Languages and literature of Nagaland

Languages and literature of Nagaland



Nagamese is the most popular among the spoken languages in Nagaland. Widely spoken by the tribal people of the state, the Nagamese language of Nagaland is a mixture of different Naga and the Assamese languages. It has also been enriched with some contributions from Bengali and Hindi languages. It is the Lingua-Franca of the Naga population.

Nagaland’s Nagamese has gained its popularity due to simplicity of the language. Since the language does not have any written scripts, it does not follow any grammatical complications. Nagamese has no use of gender classifications, which makes it more easy. Nagamese is popular as the language of communication. Although there are many languages in the Nagaland, the Nagamese act as the interlink between these languages and helps in better communication.


One of the important languages in Nagaland, Ao is spoken by a large number of people in the state. The Ao or Ao-Naga language falls in the Tibetan – Burmese group of languages. Some regional dialects like the Mongsen, Chungli, Chanki etc. are prominent among the Ao-Naga language family. Among all the dialects, Chungli is the most widely spoken one and efforts are on to make it the standard Ao-Naga language. The inhabitants of the Mokokchung District mainly converse in this language. It is also quite popular in Southern part of the state of Assam. Ao-Naga has written script that maintains its own codes of grammar. Three types of tones constitute the Ao language of Nagaland – the falling tone, the rising tone and the level tone. Wide use of the Copula is a notable characteristic of the language.




Tenyidie is one of the common languages in Nagaland. The Tenyidie language of Nagaland is also known as the Angami. Mostly spoken by the natives of the Angami tribes, Tenyidie have a number of dialects like:

  • Dzuna
  • Kohima
  • Kehena
  • Chakroma

Litreture of Nagaland

British period

This period covers until the departure of the British from India. During this time not much is known about written literature although there was a rich Naga oral history. What is known are some of the publications by people like E W Clark and other Christian Missionaries. Some anthropological writings by Johnstone, Mackenzie etc. are mentioned. Second, there were, naturally, official documents of communication between British officers and their Government in the UK. Some of these would become important documents for the Naga people. Third, surprisingly, there was a budding sense of literary consciousness when three early educated Nagas from Kohima Village (Zhapuzhülie, Khiezhie and Lhoulienyü) translated John Bunyan’s English classic, “Pilgrim’s Progress” into Angami language during this period.

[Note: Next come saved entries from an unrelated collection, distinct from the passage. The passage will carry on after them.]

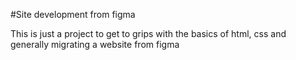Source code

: #Site development from figma

This is just a project to get to grips with the basics of html, css and generally migrating a website from figma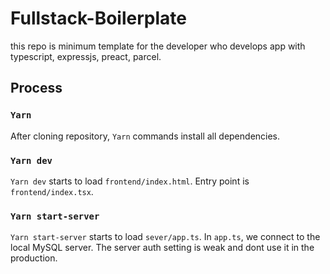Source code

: # Fullstack-Boilerplate
this repo is minimum template for the developer who develops app with typescript, expressjs, preact, parcel.

## Process
### `Yarn`
After cloning repository, `Yarn` commands install all dependencies.

### `Yarn dev`
`Yarn dev` starts to load `frontend/index.html`. Entry point is `frontend/index.tsx`.

### `Yarn start-server`
`Yarn start-server` starts to load `sever/app.ts`. In `app.ts`, we connect to the local MySQL server. The server auth setting is weak and dont use it in the production.
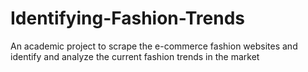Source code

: # Identifying-Fashion-Trends
An academic project to scrape the e-commerce fashion websites and identify and analyze the current fashion trends in the market
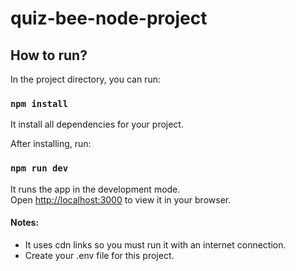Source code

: # quiz-bee-node-project

## How to run?

In the project directory, you can run:

### `npm install`
It install all dependencies for your project.

After installing, run: 

### `npm run dev`

It runs the app in the development mode.\
Open [http://localhost:3000](http://localhost:3000) to view it in your browser.

#### Notes:

- It uses cdn links so you must run it with an internet connection.
- Create your .env file for this project.
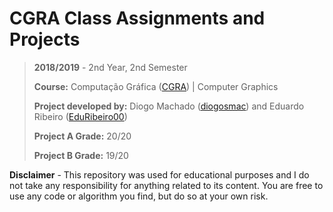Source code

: # CGRA Class Assignments and Projects

> **2018/2019** - 2nd Year, 2nd Semester
>
> **Course:** Computação Gráfica ([CGRA](https://sigarra.up.pt/feup/pt/ucurr_geral.ficha_uc_view?pv_ocorrencia_id=419996)) | Computer Graphics
>
> **Project developed by:** Diogo Machado ([diogosmac](https://github.com/diogosmac)) and Eduardo Ribeiro ([EduRibeiro00](https://github.com/EduRibeiro00))
>
> **Project A Grade:** 20/20
>
> **Project B Grade:** 19/20

**Disclaimer** - This repository was used for educational purposes and I do not take any responsibility for anything related to its content. You are free to use any code or algorithm you find, but do so at your own risk.
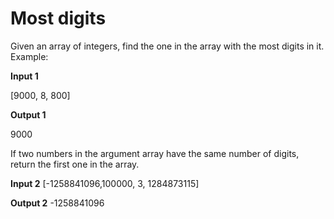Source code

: # Most digits

Given an array of integers, find the one in the array with the most digits in it.
Example:

**Input 1**

[9000, 8, 800]

**Output 1**

9000


If two numbers in the argument array have the same number of digits, return the first one in the array. 

**Input 2**
[-1258841096,100000, 3, 1284873115]


**Output 2**
-1258841096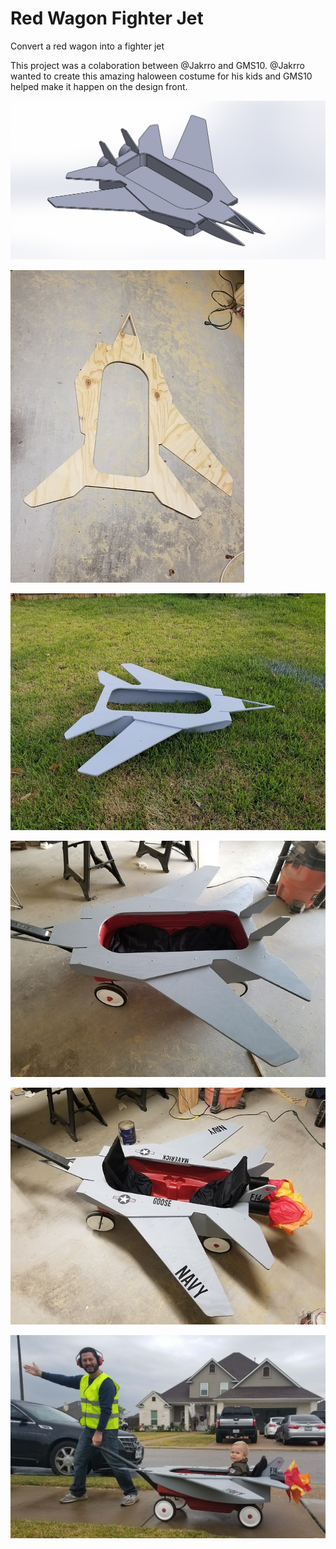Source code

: # Red Wagon Fighter Jet

Convert a red wagon into a fighter jet

This project was a colaboration between @Jakrro and GMS10. @Jakrro wanted to create this amazing haloween costume for his kids and GMS10 helped make it happen on the design front.

![cad model](https://github.com/MaslowCommunityGarden/Red-Wagon-Fighter-Jet/blob/master/Red%20Wagon%20Fighter%20Jet/solidworks%20model.jpg)

![cut 1](https://github.com/MaslowCommunityGarden/Red-Wagon-Fighter-Jet/blob/master/Red%20Wagon%20Fighter%20Jet/cut1.jpg)

![finished](https://github.com/MaslowCommunityGarden/Red-Wagon-Fighter-Jet/blob/master/Red%20Wagon%20Fighter%20Jet/frame%20undecorated.jpg)

![attached to wagon](https://github.com/MaslowCommunityGarden/Red-Wagon-Fighter-Jet/blob/master/Red%20Wagon%20Fighter%20Jet/attachedtowagon.jpg)

![painted](https://github.com/MaslowCommunityGarden/Red-Wagon-Fighter-Jet/blob/master/Red%20Wagon%20Fighter%20Jet/finished.jpg)

![in action](https://github.com/MaslowCommunityGarden/Red-Wagon-Fighter-Jet/blob/master/Red%20Wagon%20Fighter%20Jet/inaction.jpg)
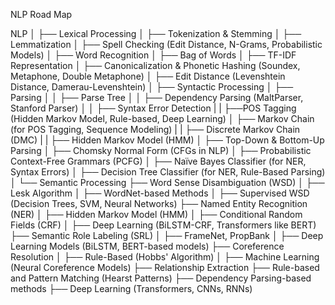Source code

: NLP Road Map

NLP
│
├── Lexical Processing
│   ├── Tokenization & Stemming
│   ├── Lemmatization
│   ├── Spell Checking (Edit Distance, N-Grams, Probabilistic Models)
│   ├── Word Recognition
│   ├── Bag of Words
│   ├── TF-IDF Representation
│   ├── Canonicalization & Phonetic Hashing (Soundex, Metaphone, Double Metaphone)
│   ├── Edit Distance (Levenshtein Distance, Damerau-Levenshtein)
│
├── Syntactic Processing
│   ├── Parsing
│   │   ├── Parse Tree
│   │   ├── Dependency Parsing (MaltParser, Stanford Parser)
│   │   ├── Syntax Error Detection
|   |   ├──POS Tagging (Hidden Markov Model, Rule-based, Deep Learning)
│   ├── Markov Chain (for POS Tagging, Sequence Modeling)
|   |   ├── Discrete Markov Chain (DMC)
|   |   ├── Hidden Markov Model (HMM)
│   ├── Top-Down & Bottom-Up Parsing
│   ├── Chomsky Normal Form (CFGs in NLP)
│   ├── Probabilistic Context-Free Grammars (PCFG)
│   ├── Naïve Bayes Classifier (for NER, Syntax Errors)
│   ├── Decision Tree Classifier (for NER, Rule-Based Parsing)
│
└── Semantic Processing
    ├── Word Sense Disambiguation (WSD)
    │   ├── Lesk Algorithm
    │   ├── WordNet-based Methods
    │   ├── Supervised WSD (Decision Trees, SVM, Neural Networks)
    ├── Named Entity Recognition (NER)
    │   ├── Hidden Markov Model (HMM)
    │   ├── Conditional Random Fields (CRF)
    │   ├── Deep Learning (BiLSTM-CRF, Transformers like BERT)
    ├── Semantic Role Labeling (SRL)
    │   ├── FrameNet, PropBank
    │   ├── Deep Learning Models (BiLSTM, BERT-based models)
    ├── Coreference Resolution
    │   ├── Rule-Based (Hobbs' Algorithm)
    │   ├── Machine Learning (Neural Coreference Models)
    ├── Relationship Extraction
        ├── Rule-based and Pattern Matching (Hearst Patterns)
        ├── Dependency Parsing-based methods
        ├── Deep Learning (Transformers, CNNs, RNNs)
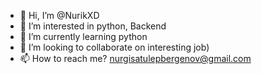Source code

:- 👋 Hi, I’m @NurikXD
- 👀 I’m interested in python, Backend
- 🌱 I’m currently learning python
- 💞️ I’m looking to collaborate on interesting job)
- 📫 How to reach me? nurgisatulepbergenov@gmail.com

<!---
NurikXD/NurikXD is a ✨ special ✨ repository because its `README.md` (this file) appears on your GitHub profile.
You can click the Preview link to take a look at your changes.
--->
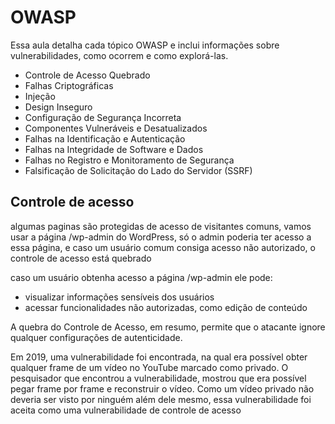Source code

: # OWASP
Essa aula detalha cada tópico OWASP e inclui informações sobre vulnerabilidades, como ocorrem e como explorá-las.

- Controle de Acesso Quebrado
- Falhas Criptográficas
- Injeção
- Design Inseguro
- Configuração de Segurança Incorreta
- Componentes Vulneráveis e Desatualizados
- Falhas na Identificação e Autenticação
- Falhas na Integridade de Software e Dados
- Falhas no Registro e Monitoramento de Segurança
- Falsificação de Solicitação do Lado do Servidor (SSRF)

## Controle de acesso

algumas paginas são protegidas de acesso de visitantes comuns, vamos usar a página /wp-admin do WordPress, só o admin poderia ter acesso a essa página, e caso um usuário comum consiga acesso não autorizado, o controle de acesso está quebrado

caso um usuário obtenha acesso a página /wp-admin ele pode:

- visualizar informações sensíveis dos usuários 
- acessar funcionalidades não autorizadas, como edição de conteúdo 

A quebra do Controle de Acesso, em resumo, permite que o atacante ignore qualquer configurações de autenticidade.

Em 2019, uma vulnerabilidade foi encontrada, na qual era possível obter qualquer frame de um vídeo no YouTube marcado como privado. O pesquisador que encontrou a vulnerabilidade, mostrou que era possível pegar frame por frame e reconstruir o vídeo. Como um vídeo privado não deveria ser visto por ninguém além dele mesmo, essa vulnerabilidade foi aceita como uma vulnerabilidade de controle de acesso


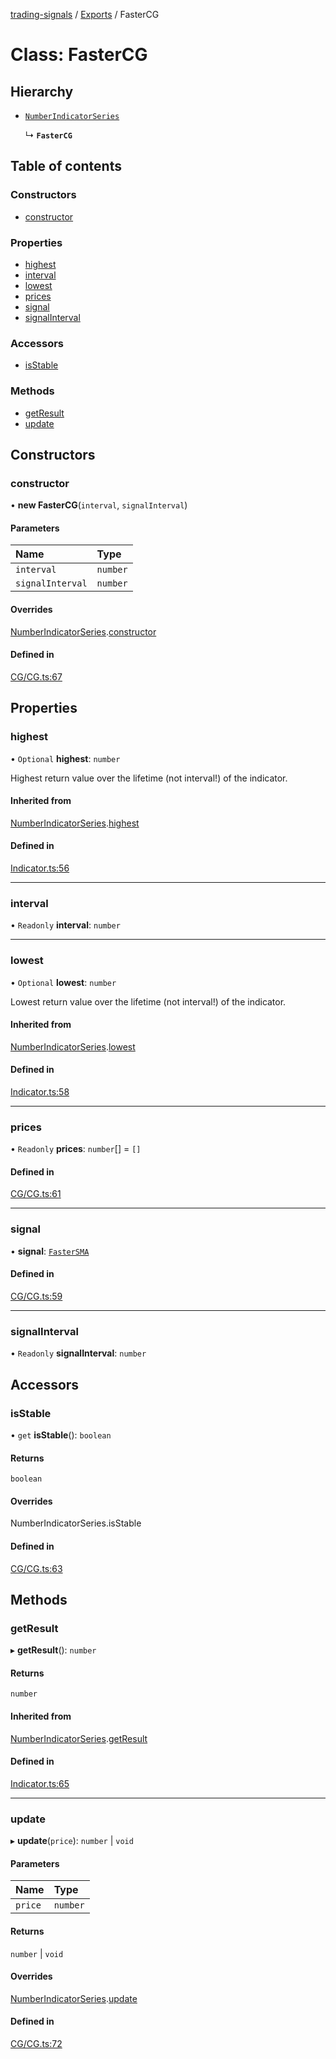 [trading-signals](../README.md) / [Exports](../modules.md) / FasterCG

# Class: FasterCG

## Hierarchy

- [`NumberIndicatorSeries`](NumberIndicatorSeries.md)

  ↳ **`FasterCG`**

## Table of contents

### Constructors

- [constructor](FasterCG.md#constructor)

### Properties

- [highest](FasterCG.md#highest)
- [interval](FasterCG.md#interval)
- [lowest](FasterCG.md#lowest)
- [prices](FasterCG.md#prices)
- [signal](FasterCG.md#signal)
- [signalInterval](FasterCG.md#signalinterval)

### Accessors

- [isStable](FasterCG.md#isstable)

### Methods

- [getResult](FasterCG.md#getresult)
- [update](FasterCG.md#update)

## Constructors

### constructor

• **new FasterCG**(`interval`, `signalInterval`)

#### Parameters

| Name             | Type     |
| :--------------- | :------- |
| `interval`       | `number` |
| `signalInterval` | `number` |

#### Overrides

[NumberIndicatorSeries](NumberIndicatorSeries.md).[constructor](NumberIndicatorSeries.md#constructor)

#### Defined in

[CG/CG.ts:67](https://github.com/bennycode/trading-signals/blob/95cb489/src/CG/CG.ts#L67)

## Properties

### highest

• `Optional` **highest**: `number`

Highest return value over the lifetime (not interval!) of the indicator.

#### Inherited from

[NumberIndicatorSeries](NumberIndicatorSeries.md).[highest](NumberIndicatorSeries.md#highest)

#### Defined in

[Indicator.ts:56](https://github.com/bennycode/trading-signals/blob/95cb489/src/Indicator.ts#L56)

---

### interval

• `Readonly` **interval**: `number`

---

### lowest

• `Optional` **lowest**: `number`

Lowest return value over the lifetime (not interval!) of the indicator.

#### Inherited from

[NumberIndicatorSeries](NumberIndicatorSeries.md).[lowest](NumberIndicatorSeries.md#lowest)

#### Defined in

[Indicator.ts:58](https://github.com/bennycode/trading-signals/blob/95cb489/src/Indicator.ts#L58)

---

### prices

• `Readonly` **prices**: `number`[] = `[]`

#### Defined in

[CG/CG.ts:61](https://github.com/bennycode/trading-signals/blob/95cb489/src/CG/CG.ts#L61)

---

### signal

• **signal**: [`FasterSMA`](FasterSMA.md)

#### Defined in

[CG/CG.ts:59](https://github.com/bennycode/trading-signals/blob/95cb489/src/CG/CG.ts#L59)

---

### signalInterval

• `Readonly` **signalInterval**: `number`

## Accessors

### isStable

• `get` **isStable**(): `boolean`

#### Returns

`boolean`

#### Overrides

NumberIndicatorSeries.isStable

#### Defined in

[CG/CG.ts:63](https://github.com/bennycode/trading-signals/blob/95cb489/src/CG/CG.ts#L63)

## Methods

### getResult

▸ **getResult**(): `number`

#### Returns

`number`

#### Inherited from

[NumberIndicatorSeries](NumberIndicatorSeries.md).[getResult](NumberIndicatorSeries.md#getresult)

#### Defined in

[Indicator.ts:65](https://github.com/bennycode/trading-signals/blob/95cb489/src/Indicator.ts#L65)

---

### update

▸ **update**(`price`): `number` \| `void`

#### Parameters

| Name    | Type     |
| :------ | :------- |
| `price` | `number` |

#### Returns

`number` \| `void`

#### Overrides

[NumberIndicatorSeries](NumberIndicatorSeries.md).[update](NumberIndicatorSeries.md#update)

#### Defined in

[CG/CG.ts:72](https://github.com/bennycode/trading-signals/blob/95cb489/src/CG/CG.ts#L72)
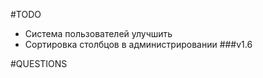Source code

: #TODO

- Система пользователей улучшить
- Сортировка столбцов в администрировании
###v1.6



#QUESTIONS

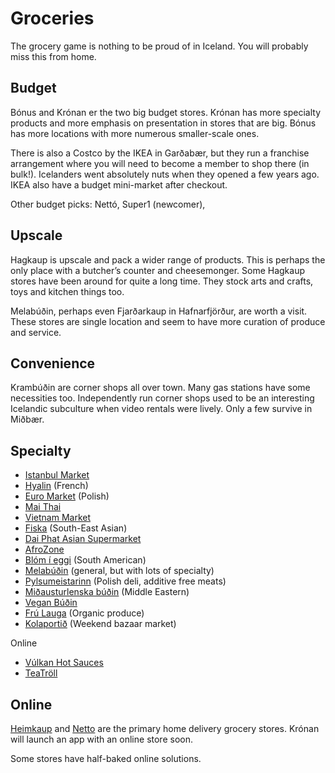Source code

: # Groceries

The grocery game is nothing to be proud of in Iceland. You will probably miss
this from home.

## Budget

Bónus and Krónan er the two big budget stores. Krónan has more specialty
products and more emphasis on presentation in stores that are big. Bónus has
more locations with more numerous smaller-scale ones.

There is also a Costco by the IKEA in Garðabær, but they run a franchise
arrangement where you will need to become a member to shop there (in bulk!).
Icelanders went absolutely nuts when they opened a few years ago. IKEA also
have a budget mini-market after checkout.

Other budget picks: Nettó, Super1 (newcomer),

## Upscale

Hagkaup is upscale and pack a wider range of products. This is perhaps the only
place with a butcher’s counter and cheesemonger. Some Hagkaup stores have been
around for quite a long time. They stock arts and crafts, toys and kitchen
things too.

Melabúðin, perhaps even Fjarðarkaup in Hafnarfjörður, are worth a visit. These
stores are single location and seem to have more curation of produce and
service.

## Convenience

Krambúðin are corner shops all over town. Many gas stations have some
necessities too. Independently run corner shops used to be an interesting
Icelandic subculture when video rentals were lively. Only a few survive in
Miðbær.

## Specialty

- [Istanbul Market](https://facebook.com/Istanbul-Market-Matvöruverslun-142761232597988/)
- [Hyalin](https://www.hyalin-reykjavik.com) (French)
- [Euro Market](http://euromarket.is) (Polish)
- [Mai Thai](https://www.maithai.is)
- [Vietnam Market](https://www.facebook.com/Vietnam-Market-Asian-supermarket--224989370862422/)
- [Fiska](http://www.fiska.is) (South-East Asian)
- [Dai Phat Asian Supermarket](https://en.ja.is/dai-phat/)
- [AfroZone](https://www.facebook.com/AfroZoneehf/)
- [Blóm í eggi](https://www.facebook.com/groups/233643013444167) (South American)
- [Melabúðin](https://www.facebook.com/melabudin/) (general, but with lots of specialty)
- [Pylsumeistarinn](https://www.facebook.com/pages/category/Specialty-Grocery-Store/Pylsumeistarinn-200052636686451/) (Polish deli, additive free meats)
- [Miðausturlenska búðin](https://www.facebook.com/Holagardur/) (Middle Eastern)
- [Vegan Búðin](https://www.facebook.com/veganbudin/)
- [Frú Lauga](http://www.frulauga.is) (Organic produce)
- [Kolaportið](https://www.facebook.com/kolaportid.is/) (Weekend bazaar market)

Online

- [Vúlkan Hot Sauces](https://www.facebook.com/vulkanverslun)
- [TeaTröll](http://teatroll.is/magento/)

## Online

[Heimkaup](http://heimkaup.is) and [Netto](http://netto.is) are the primary
home delivery grocery stores. Krónan will launch an app with an online store
soon.

Some stores have half-baked online solutions.
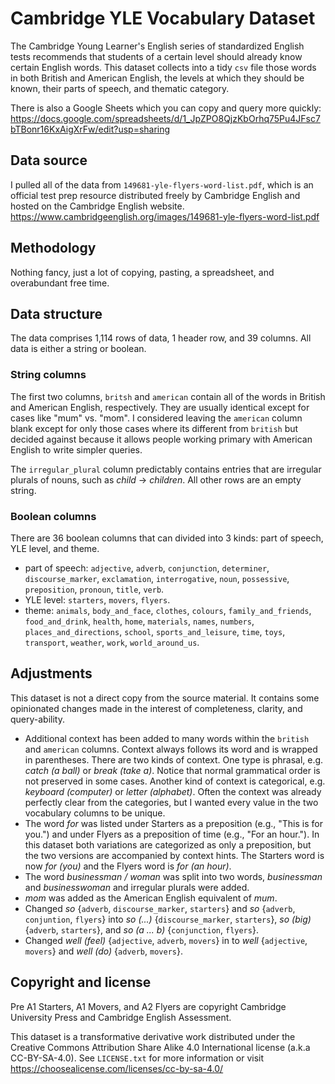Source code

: # Cambridge YLE Vocabulary Dataset

The Cambridge Young Learner's English series of standardized English tests recommends that students of a certain level should already know certain English words. This dataset collects into a tidy `csv` file those words in both British and American English, the levels at which they should be known, their parts of speech, and thematic category.

There is also a Google Sheets which you can copy and query more quickly: <https://docs.google.com/spreadsheets/d/1_JpZPO8QjzKbOrhq75Pu4JFsc7bTBonr16KxAigXrFw/edit?usp=sharing>

## Data source

I pulled all of the data from `149681-yle-flyers-word-list.pdf`, which is an official test prep resource distributed freely by Cambridge English and hosted on the Cambridge English website. <https://www.cambridgeenglish.org/images/149681-yle-flyers-word-list.pdf>

## Methodology

Nothing fancy, just a lot of copying, pasting, a spreadsheet, and overabundant free time.

## Data structure

The data comprises 1,114 rows of data, 1 header row, and 39 columns. All data is either a string or boolean.

### String columns

The first two columns, `britsh` and `american` contain all of the words in British and American English, respectively. They are usually identical except for cases like "mum" vs. "mom". I considered leaving the `american` column blank except for only those cases where its different from `british` but decided against because it allows people working primary with American English to write simpler queries.

The `irregular_plural` column predictably contains entries that are irregular plurals of nouns, such as *child* -> *children*. All other rows are an empty string.

### Boolean columns

There are 36 boolean columns that can divided into 3 kinds: part of speech, YLE level, and theme.

- part of speech: `adjective`,  `adverb`,  `conjunction`,  `determiner`,  `discourse_marker`,  `exclamation`,  `interrogative`,  `noun`,  `possessive`,  `preposition`,  `pronoun`,  `title`, `verb`.
- YLE level: `starters`, `movers`, `flyers`.
- theme: `animals`,  `body_and_face`,  `clothes`,  `colours`,  `family_and_friends`,  `food_and_drink`,  `health`,  `home`,  `materials`,  `names`,  `numbers`,  `places_and_directions`,  `school`,  `sports_and_leisure`,  `time`,  `toys`,  `transport`,  `weather`,  `work`,  `world_around_us`.

## Adjustments

This dataset is not a direct copy from the source material. It contains some opinionated changes made in the interest of completeness, clarity, and query-ability.

- Additional context has been added to many words within the `british` and `american` columns. Context always follows its word and is wrapped in parentheses. There are two kinds of context. One type is phrasal, e.g. *catch (a ball)* or *break (take a)*. Notice that normal grammatical order is not preserved in some cases. Another kind of context is categorical, e.g. *keyboard (computer)* or *letter (alphabet)*. Often the context was already perfectly clear from the categories, but I wanted every value in the two vocabulary columns to be unique.
- The word *for* was listed under Starters as a preposition (e.g., "This is for you.") and under Flyers as a preposition of time (e.g., "For an hour."). In this dataset both variations are categorized as only a preposition, but the two versions are accompanied by context hints. The Starters word is now *for (you)* and the Flyers word is *for (an hour)*.
- The word *businessman / woman* was split into two words, *businessman* and *businesswoman* and irregular plurals were added.
- *mom* was added as the American English equivalent of *mum*.
- Changed *so* {`adverb`, `discourse_marker`, `starters`} and *so* {`adverb`, `conjuntion`, `flyers`} into *so (...)* {`discourse_marker`, `starters`}, *so (big)* {`adverb`, `starters`}, and *so (a ... b)* {`conjunction`, `flyers`}.
- Changed *well (feel)* {`adjective`, `adverb`, `movers`} in to *well* {`adjective`, `movers`} and *well (do)* {`adverb`, `movers`}.

## Copyright and license

Pre A1 Starters, A1 Movers, and A2 Flyers are copyright Cambridge University Press and Cambridge English Assessment.

This dataset is a transformative derivative work distributed under the Creative Commons Attribution Share Alike 4.0 International license (a.k.a CC-BY-SA-4.0). See `LICENSE.txt` for more information or visit <https://choosealicense.com/licenses/cc-by-sa-4.0/>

Post British period to early 1970s 

From during the British period there were a number of people — officials, missionaries, and some anthropologists — who were on the scene and whose writings we now read. Some came soon after departure of the British. However, their writings were largely published much later. Most of the “travelogues” by British officials and anthropologists were also published in the 1960s. An easy example is Verrier Elwin’s “Nagas in the Nineteenth Century” by Oxford University Press which came out in 1969. This was also a period of drought by Naga authors. Interestingly, a Naga author, Mr Tajenyuba Ao, made an appearance with his “A History of Anglo-Naga Affairs” in 1958. This was an exception as was the earlier translation of Pilgrim’s Progress mentioned above.

1970s to turn of century

With formation of Nagaland Statehood, livelihood security of the Government servants and spread of education, some writings started appearing, including by those who were serving employees of the government. What was more, newspapers also started appearing – beginning with tabloid weekly newspapers which could be said to be the first publishing houses in Nagaland. Four tabloid newspapers – namely, Citizen’s Voice, Nagaland Times, Ura mail and Platform news* – were published during this period. By the 1980s and 1990s more and more books started appearing as more people attained higher education.

New Millennium

By the turn of the century, the dawn of writing in Nagaland truly began. There is still more poetry than book writing and more non-fiction than imaginative writing. But, at least, one could say the direction now appears more secure than before. What is of great significance is that Naga business publishing houses have now come up to encourage Naga authors. There are also now many others from the mainland as well as from international publishers interested and willing to promote Naga authors although there is still much reluctance among some to publish what Nagas might think is their right to express their feelings, particularly in the area that falls under “politics”. But the road ahead is much brighter today.